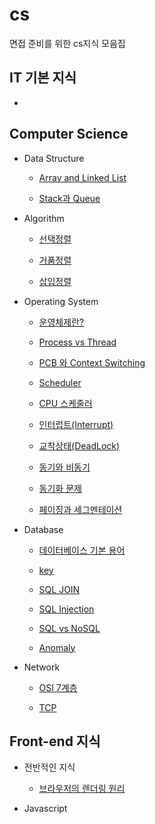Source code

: # cs

면접 준비를 위한 cs지식 모음집

## IT 기본 지식

- []()

## Computer Science

- Data Structure

  - [Array and Linked List](https://github.com/Taewoong-H/cs/blob/master/DataStructure/%EB%B0%B0%EC%97%B4vs%EC%97%B0%EA%B2%B0%EB%A6%AC%EC%8A%A4%ED%8A%B8.md)

  - [Stack과 Queue](https://github.com/Taewoong-H/cs/blob/master/DataStructure/%EC%8A%A4%ED%83%9D%EA%B3%BC%20%ED%81%90.md)

- Algorithm

  - [선택정렬](https://github.com/Taewoong-H/cs/blob/master/algorithm/%EC%84%A0%ED%83%9D%EC%A0%95%EB%A0%AC.md)

  - [거품정렬](https://github.com/Taewoong-H/cs/blob/master/algorithm/%EA%B1%B0%ED%92%88%EC%A0%95%EB%A0%AC.md)

  - [삽입정렬](https://github.com/Taewoong-H/cs/blob/master/algorithm/%EC%82%BD%EC%9E%85%20%EC%A0%95%EB%A0%AC.md)

- Operating System

  - [운영체제란?](https://github.com/Taewoong-H/cs/blob/master/operating%20system/%EC%9A%B4%EC%98%81%EC%B2%B4%EC%A0%9C%EB%9E%80.md)

  - [Process vs Thread](https://github.com/Taewoong-H/cs/blob/main/operating%20system/%ED%94%84%EB%A1%9C%EC%84%B8%EC%8A%A4%EC%99%80%20%EC%8A%A4%EB%A0%88%EB%93%9C.md)

  - [PCB 와 Context Switching](https://github.com/Taewoong-H/cs/blob/master/operating%20system/PCB%EC%99%80%20Context%20Switching.md)

  - [Scheduler](https://github.com/Taewoong-H/cs/blob/master/operating%20system/%EC%8A%A4%EC%BC%80%EC%A4%84%EB%9F%AC.md)

  - [CPU 스케줄러](https://github.com/Taewoong-H/cs/blob/master/operating%20system/CPU%20%EC%8A%A4%EC%BC%80%EC%A4%84%EB%9F%AC.md)

  - [인터럽트(Interrupt)](<https://github.com/Taewoong-H/cs/blob/master/operating%20system/%EC%9D%B8%ED%84%B0%EB%9F%BD%ED%8A%B8(Interrupt).md>)

  - [교착상태(DeadLock)](<https://github.com/Taewoong-H/cs/blob/master/operating%20system/%EA%B5%90%EC%B0%A9%EC%83%81%ED%83%9C(Deadlock).md>)

  - [동기와 비동기](https://github.com/Taewoong-H/cs/blob/master/operating%20system/%EB%8F%99%EA%B8%B0%EC%99%80%20%EB%B9%84%EB%8F%99%EA%B8%B0.md)

  - [동기화 문제](https://github.com/Taewoong-H/cs/blob/master/operating%20system/%EB%8F%99%EA%B8%B0%ED%99%94%EB%AC%B8%EC%A0%9C.md)

  - [페이징과 세그멘테이션](https://github.com/Taewoong-H/cs/blob/master/operating%20system/%ED%8E%98%EC%9D%B4%EC%A7%95%20%26%20%EC%84%B8%EA%B7%B8%EB%A9%98%ED%85%8C%EC%9D%B4%EC%85%98.md)

- Database

  - [데이터베이스 기본 용어](https://github.com/Taewoong-H/cs/blob/master/Database/%EB%8D%B0%EC%9D%B4%ED%84%B0%EB%B2%A0%EC%9D%B4%EC%8A%A4%20%EC%9A%A9%EC%96%B4.md)

  - [key](https://github.com/Taewoong-H/cs/blob/master/Database/key.md)

  - [SQL JOIN](https://github.com/Taewoong-H/cs/blob/master/Database/SQL-JOIN.md)

  - [SQL Injection](https://github.com/Taewoong-H/cs/blob/master/Database/SQL-Injection.md)

  - [SQL vs NoSQL](https://github.com/Taewoong-H/cs/blob/master/Database/SQL%20vs%20NoSQL.md)

  - [Anomaly](<https://github.com/Taewoong-H/cs/blob/master/Database/%EC%9D%B4%EC%83%81(Anomaly).md>)

- Network

  - [OSI 7계층](https://github.com/Taewoong-H/cs/blob/master/network/OSI%207%EA%B3%84%EC%B8%B5.md)

  - [TCP](https://github.com/Taewoong-H/cs/blob/master/network/TCP.md)

## Front-end 지식

- 전반적인 지식

  - [브라우저의 렌더링 원리](https://github.com/Taewoong-H/cs/blob/master/front-end/knowledge/%EB%B8%8C%EB%9D%BC%EC%9A%B0%EC%A0%80%EC%9D%98%20%EB%A0%8C%EB%8D%94%EB%A7%81%20%EC%9B%90%EB%A6%AC.md)

- Javascript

++++

◆ **What you have to do**
In your copy, reproduce the data above exactly and skip every picture.

◆ **Exercise answer**
Source code

: # cs

면접 준비를 위한 cs지식 모음집

## IT 기본 지식

- []()

## Computer Science

- Data Structure

  - [Array and Linked List](https://github.com/Taewoong-H/cs/blob/master/DataStructure/%EB%B0%B0%EC%97%B4vs%EC%97%B0%EA%B2%B0%EB%A6%AC%EC%8A%A4%ED%8A%B8.md)

  - [Stack과 Queue](https://github.com/Taewoong-H/cs/blob/master/DataStructure/%EC%8A%A4%ED%83%9D%EA%B3%BC%20%ED%81%90.md)

- Algorithm

  - [선택정렬](https://github.com/Taewoong-H/cs/blob/master/algorithm/%EC%84%A0%ED%83%9D%EC%A0%95%EB%A0%AC.md)

  - [거품정렬](https://github.com/Taewoong-H/cs/blob/master/algorithm/%EA%B1%B0%ED%92%88%EC%A0%95%EB%A0%AC.md)

  - [삽입정렬](https://github.com/Taewoong-H/cs/blob/master/algorithm/%EC%82%BD%EC%9E%85%20%EC%A0%95%EB%A0%AC.md)

- Operating System

  - [운영체제란?](https://github.com/Taewoong-H/cs/blob/master/operating%20system/%EC%9A%B4%EC%98%81%EC%B2%B4%EC%A0%9C%EB%9E%80.md)

  - [Process vs Thread](https://github.com/Taewoong-H/cs/blob/main/operating%20system/%ED%94%84%EB%A1%9C%EC%84%B8%EC%8A%A4%EC%99%80%20%EC%8A%A4%EB%A0%88%EB%93%9C.md)

  - [PCB 와 Context Switching](https://github.com/Taewoong-H/cs/blob/master/operating%20system/PCB%EC%99%80%20Context%20Switching.md)

  - [Scheduler](https://github.com/Taewoong-H/cs/blob/master/operating%20system/%EC%8A%A4%EC%BC%80%EC%A4%84%EB%9F%AC.md)

  - [CPU 스케줄러](https://github.com/Taewoong-H/cs/blob/master/operating%20system/CPU%20%EC%8A%A4%EC%BC%80%EC%A4%84%EB%9F%AC.md)

  - [인터럽트(Interrupt)](<https://github.com/Taewoong-H/cs/blob/master/operating%20system/%EC%9D%B8%ED%84%B0%EB%9F%BD%ED%8A%B8(Interrupt).md>)

  - [교착상태(DeadLock)](<https://github.com/Taewoong-H/cs/blob/master/operating%20system/%EA%B5%90%EC%B0%A9%EC%83%81%ED%83%9C(Deadlock).md>)

  - [동기와 비동기](https://github.com/Taewoong-H/cs/blob/master/operating%20system/%EB%8F%99%EA%B8%B0%EC%99%80%20%EB%B9%84%EB%8F%99%EA%B8%B0.md)

  - [동기화 문제](https://github.com/Taewoong-H/cs/blob/master/operating%20system/%EB%8F%99%EA%B8%B0%ED%99%94%EB%AC%B8%EC%A0%9C.md)

  - [페이징과 세그멘테이션](https://github.com/Taewoong-H/cs/blob/master/operating%20system/%ED%8E%98%EC%9D%B4%EC%A7%95%20%26%20%EC%84%B8%EA%B7%B8%EB%A9%98%ED%85%8C%EC%9D%B4%EC%85%98.md)

- Database

  - [데이터베이스 기본 용어](https://github.com/Taewoong-H/cs/blob/master/Database/%EB%8D%B0%EC%9D%B4%ED%84%B0%EB%B2%A0%EC%9D%B4%EC%8A%A4%20%EC%9A%A9%EC%96%B4.md)

  - [key](https://github.com/Taewoong-H/cs/blob/master/Database/key.md)

  - [SQL JOIN](https://github.com/Taewoong-H/cs/blob/master/Database/SQL-JOIN.md)

  - [SQL Injection](https://github.com/Taewoong-H/cs/blob/master/Database/SQL-Injection.md)

  - [SQL vs NoSQL](https://github.com/Taewoong-H/cs/blob/master/Database/SQL%20vs%20NoSQL.md)

  - [Anomaly](<https://github.com/Taewoong-H/cs/blob/master/Database/%EC%9D%B4%EC%83%81(Anomaly).md>)

- Network

  - [OSI 7계층](https://github.com/Taewoong-H/cs/blob/master/network/OSI%207%EA%B3%84%EC%B8%B5.md)

  - [TCP](https://github.com/Taewoong-H/cs/blob/master/network/TCP.md)

## Front-end 지식

- 전반적인 지식

  - [브라우저의 렌더링 원리](https://github.com/Taewoong-H/cs/blob/master/front-end/knowledge/%EB%B8%8C%EB%9D%BC%EC%9A%B0%EC%A0%80%EC%9D%98%20%EB%A0%8C%EB%8D%94%EB%A7%81%20%EC%9B%90%EB%A6%AC.md)

- Javascript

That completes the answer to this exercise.